To reduce the potential for contacting harmful chemicals, MSR Design has worked diligently to actively address the threat of toxic chemicals in our projects by using ILFI’s Red List and Declare label program, as well as other tools to better understand what chemicals are in the products we specify. To help make sense of the myriad information out there about this topic, the firm created a simple screening system for our office’s materials library to remove products that do not comply with our standards for building product transparency and to vet product chemical composition. MSR Design’s Sustainable Materials Action Packet can be downloaded from our Generative Impacts page. We support ILFI’s work to create healthier and more sustainable affordable housing, Healthy Building Network’s policy advocacy for better regulation and awareness of what we build with, and the educational outreach provided by Parsons School of Design’s Healthy Materials Lab. As a result of our focus on materials health, our new 510 Marquette studio became the first constructed space in Minnesota to achieve LBC Petal certification, including for the materials petal.

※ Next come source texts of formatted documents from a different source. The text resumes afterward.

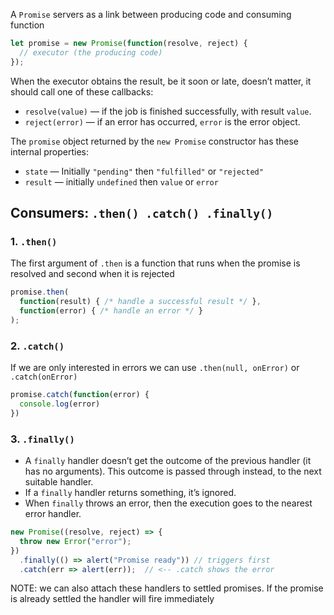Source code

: A `Promise` servers as a link between producing code and consuming function
```javascript
let promise = new Promise(function(resolve, reject) {
  // executor (the producing code)
});
```
When the executor obtains the result, be it soon or late, doesn’t matter, it should call one of these callbacks:

- `resolve(value)` — if the job is finished successfully, with result `value`.
- `reject(error)` — if an error has occurred, `error` is the error object.

The `promise` object returned by the `new Promise` constructor has these internal properties:

- `state` — Initially `"pending"` then `"fulfilled"` or `"rejected"`
- `result` — initially `undefined` then `value` or `error` 

## Consumers: `.then() .catch() .finally()`
### 1. `.then()`
The first argument of `.then` is a function that runs when the promise is resolved and second when it is rejected
```javascript
promise.then(
  function(result) { /* handle a successful result */ },
  function(error) { /* handle an error */ }
);
```

### 2. `.catch()`
If we are only interested in errors we can use `.then(null, onError)` or `.catch(onError)`
```javascript
promise.catch(function(error) { 
  console.log(error)
})
```

### 3. `.finally()`
- A `finally` handler doesn’t get the outcome of the previous handler (it has no arguments). This outcome is passed through instead, to the next suitable handler.
- If a `finally` handler returns something, it’s ignored.
- When `finally` throws an error, then the execution goes to the nearest error handler.
```javascript
new Promise((resolve, reject) => {
  throw new Error("error");
})
  .finally(() => alert("Promise ready")) // triggers first
  .catch(err => alert(err));  // <-- .catch shows the error
```

NOTE: we can also attach these handlers to settled promises. If the promise is already settled the handler will fire immediately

I firmly believe that we all benefit by designing and constructing healthier buildings. My hope is that we designers can one day soon quantify the quality-of-life improvements and even the potential extension to a person’s natural life span by better understanding the correlation between living, learning, working, and recreating and healthy environments, rather than accepting the status quo. With time, I am confident that we will find that a healthy built environment provides tangible improvements to life span, quality of life, and well-being.